== Segment start ==

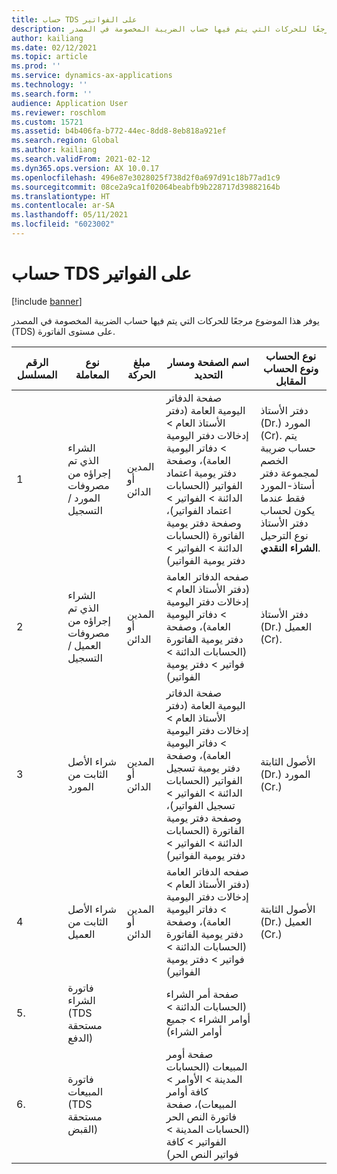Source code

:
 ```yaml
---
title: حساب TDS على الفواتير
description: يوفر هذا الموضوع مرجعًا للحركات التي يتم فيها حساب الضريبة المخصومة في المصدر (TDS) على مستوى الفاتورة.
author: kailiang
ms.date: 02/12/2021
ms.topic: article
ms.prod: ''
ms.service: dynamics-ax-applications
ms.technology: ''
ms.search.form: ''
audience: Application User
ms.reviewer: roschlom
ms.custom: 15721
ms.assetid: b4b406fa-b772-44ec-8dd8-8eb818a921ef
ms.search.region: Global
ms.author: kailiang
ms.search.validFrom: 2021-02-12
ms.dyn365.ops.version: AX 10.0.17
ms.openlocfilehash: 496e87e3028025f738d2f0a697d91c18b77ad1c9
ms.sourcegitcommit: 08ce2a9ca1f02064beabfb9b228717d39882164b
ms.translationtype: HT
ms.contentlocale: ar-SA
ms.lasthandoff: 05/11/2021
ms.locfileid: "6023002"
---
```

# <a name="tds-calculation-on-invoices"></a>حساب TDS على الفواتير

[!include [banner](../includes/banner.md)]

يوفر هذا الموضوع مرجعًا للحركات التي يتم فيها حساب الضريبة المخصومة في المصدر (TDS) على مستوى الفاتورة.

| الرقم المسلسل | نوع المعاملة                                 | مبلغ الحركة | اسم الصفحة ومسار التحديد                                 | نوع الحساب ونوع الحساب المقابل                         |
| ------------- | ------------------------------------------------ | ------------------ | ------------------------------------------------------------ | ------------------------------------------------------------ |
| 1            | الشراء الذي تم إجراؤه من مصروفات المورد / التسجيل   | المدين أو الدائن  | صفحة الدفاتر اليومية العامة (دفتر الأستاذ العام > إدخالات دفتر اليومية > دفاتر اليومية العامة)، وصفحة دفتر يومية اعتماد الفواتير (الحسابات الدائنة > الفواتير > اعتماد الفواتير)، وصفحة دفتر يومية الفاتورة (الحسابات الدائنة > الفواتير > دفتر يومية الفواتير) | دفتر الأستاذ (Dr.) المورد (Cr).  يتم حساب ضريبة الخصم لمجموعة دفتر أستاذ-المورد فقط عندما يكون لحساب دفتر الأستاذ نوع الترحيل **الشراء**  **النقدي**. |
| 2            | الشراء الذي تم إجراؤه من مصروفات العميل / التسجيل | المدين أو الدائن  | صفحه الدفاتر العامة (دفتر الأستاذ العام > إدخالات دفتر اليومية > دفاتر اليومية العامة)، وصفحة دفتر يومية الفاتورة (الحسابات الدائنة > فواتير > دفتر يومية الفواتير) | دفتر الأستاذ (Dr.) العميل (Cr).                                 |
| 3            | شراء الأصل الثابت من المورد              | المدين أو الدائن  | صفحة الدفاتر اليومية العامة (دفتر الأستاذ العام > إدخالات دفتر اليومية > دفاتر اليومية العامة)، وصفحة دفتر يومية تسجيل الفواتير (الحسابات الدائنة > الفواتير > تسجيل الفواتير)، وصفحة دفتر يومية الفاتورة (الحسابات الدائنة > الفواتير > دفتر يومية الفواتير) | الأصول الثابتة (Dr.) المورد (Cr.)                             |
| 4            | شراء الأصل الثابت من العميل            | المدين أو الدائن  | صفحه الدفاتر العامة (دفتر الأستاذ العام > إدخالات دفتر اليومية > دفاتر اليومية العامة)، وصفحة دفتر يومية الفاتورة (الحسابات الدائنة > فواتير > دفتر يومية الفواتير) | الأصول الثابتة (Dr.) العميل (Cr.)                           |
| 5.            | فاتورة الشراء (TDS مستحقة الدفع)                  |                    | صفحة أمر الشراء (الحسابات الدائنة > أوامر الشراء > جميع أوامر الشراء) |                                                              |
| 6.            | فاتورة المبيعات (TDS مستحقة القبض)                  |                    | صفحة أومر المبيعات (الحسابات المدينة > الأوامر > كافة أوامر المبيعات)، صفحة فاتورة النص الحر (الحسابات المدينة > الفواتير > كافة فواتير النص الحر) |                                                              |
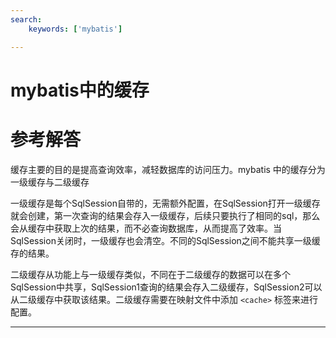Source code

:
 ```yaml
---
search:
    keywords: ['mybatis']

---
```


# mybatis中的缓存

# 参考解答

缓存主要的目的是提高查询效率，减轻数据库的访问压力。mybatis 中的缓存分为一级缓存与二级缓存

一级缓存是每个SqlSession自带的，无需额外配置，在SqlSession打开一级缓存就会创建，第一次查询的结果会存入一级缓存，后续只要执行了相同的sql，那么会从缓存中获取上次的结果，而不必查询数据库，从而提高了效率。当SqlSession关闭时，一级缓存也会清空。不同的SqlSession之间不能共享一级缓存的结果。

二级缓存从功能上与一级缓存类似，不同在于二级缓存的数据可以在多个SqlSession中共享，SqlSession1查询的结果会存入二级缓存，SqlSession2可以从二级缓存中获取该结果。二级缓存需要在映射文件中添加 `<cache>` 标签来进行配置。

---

== Segment end ==

Task item — Your answer should be every line above, written out exactly, with no pictures.

Result for this task —
Source code

:
 ```yaml
---
title: حساب TDS على الفواتير
description: يوفر هذا الموضوع مرجعًا للحركات التي يتم فيها حساب الضريبة المخصومة في المصدر (TDS) على مستوى الفاتورة.
author: kailiang
ms.date: 02/12/2021
ms.topic: article
ms.prod: ''
ms.service: dynamics-ax-applications
ms.technology: ''
ms.search.form: ''
audience: Application User
ms.reviewer: roschlom
ms.custom: 15721
ms.assetid: b4b406fa-b772-44ec-8dd8-8eb818a921ef
ms.search.region: Global
ms.author: kailiang
ms.search.validFrom: 2021-02-12
ms.dyn365.ops.version: AX 10.0.17
ms.openlocfilehash: 496e87e3028025f738d2f0a697d91c18b77ad1c9
ms.sourcegitcommit: 08ce2a9ca1f02064beabfb9b228717d39882164b
ms.translationtype: HT
ms.contentlocale: ar-SA
ms.lasthandoff: 05/11/2021
ms.locfileid: "6023002"
---
```

# <a name="tds-calculation-on-invoices"></a>حساب TDS على الفواتير

[!include [banner](../includes/banner.md)]

يوفر هذا الموضوع مرجعًا للحركات التي يتم فيها حساب الضريبة المخصومة في المصدر (TDS) على مستوى الفاتورة.

| الرقم المسلسل | نوع المعاملة                                 | مبلغ الحركة | اسم الصفحة ومسار التحديد                                 | نوع الحساب ونوع الحساب المقابل                         |
| ------------- | ------------------------------------------------ | ------------------ | ------------------------------------------------------------ | ------------------------------------------------------------ |
| 1            | الشراء الذي تم إجراؤه من مصروفات المورد / التسجيل   | المدين أو الدائن  | صفحة الدفاتر اليومية العامة (دفتر الأستاذ العام > إدخالات دفتر اليومية > دفاتر اليومية العامة)، وصفحة دفتر يومية اعتماد الفواتير (الحسابات الدائنة > الفواتير > اعتماد الفواتير)، وصفحة دفتر يومية الفاتورة (الحسابات الدائنة > الفواتير > دفتر يومية الفواتير) | دفتر الأستاذ (Dr.) المورد (Cr).  يتم حساب ضريبة الخصم لمجموعة دفتر أستاذ-المورد فقط عندما يكون لحساب دفتر الأستاذ نوع الترحيل **الشراء**  **النقدي**. |
| 2            | الشراء الذي تم إجراؤه من مصروفات العميل / التسجيل | المدين أو الدائن  | صفحه الدفاتر العامة (دفتر الأستاذ العام > إدخالات دفتر اليومية > دفاتر اليومية العامة)، وصفحة دفتر يومية الفاتورة (الحسابات الدائنة > فواتير > دفتر يومية الفواتير) | دفتر الأستاذ (Dr.) العميل (Cr).                                 |
| 3            | شراء الأصل الثابت من المورد              | المدين أو الدائن  | صفحة الدفاتر اليومية العامة (دفتر الأستاذ العام > إدخالات دفتر اليومية > دفاتر اليومية العامة)، وصفحة دفتر يومية تسجيل الفواتير (الحسابات الدائنة > الفواتير > تسجيل الفواتير)، وصفحة دفتر يومية الفاتورة (الحسابات الدائنة > الفواتير > دفتر يومية الفواتير) | الأصول الثابتة (Dr.) المورد (Cr.)                             |
| 4            | شراء الأصل الثابت من العميل            | المدين أو الدائن  | صفحه الدفاتر العامة (دفتر الأستاذ العام > إدخالات دفتر اليومية > دفاتر اليومية العامة)، وصفحة دفتر يومية الفاتورة (الحسابات الدائنة > فواتير > دفتر يومية الفواتير) | الأصول الثابتة (Dr.) العميل (Cr.)                           |
| 5.            | فاتورة الشراء (TDS مستحقة الدفع)                  |                    | صفحة أمر الشراء (الحسابات الدائنة > أوامر الشراء > جميع أوامر الشراء) |                                                              |
| 6.            | فاتورة المبيعات (TDS مستحقة القبض)                  |                    | صفحة أومر المبيعات (الحسابات المدينة > الأوامر > كافة أوامر المبيعات)، صفحة فاتورة النص الحر (الحسابات المدينة > الفواتير > كافة فواتير النص الحر) |                                                              |
Source code

:
 ```yaml
---
search:
    keywords: ['mybatis']

---
```


# mybatis中的缓存

# 参考解答

缓存主要的目的是提高查询效率，减轻数据库的访问压力。mybatis 中的缓存分为一级缓存与二级缓存

一级缓存是每个SqlSession自带的，无需额外配置，在SqlSession打开一级缓存就会创建，第一次查询的结果会存入一级缓存，后续只要执行了相同的sql，那么会从缓存中获取上次的结果，而不必查询数据库，从而提高了效率。当SqlSession关闭时，一级缓存也会清空。不同的SqlSession之间不能共享一级缓存的结果。

二级缓存从功能上与一级缓存类似，不同在于二级缓存的数据可以在多个SqlSession中共享，SqlSession1查询的结果会存入二级缓存，SqlSession2可以从二级缓存中获取该结果。二级缓存需要在映射文件中添加 `<cache>` 标签来进行配置。

---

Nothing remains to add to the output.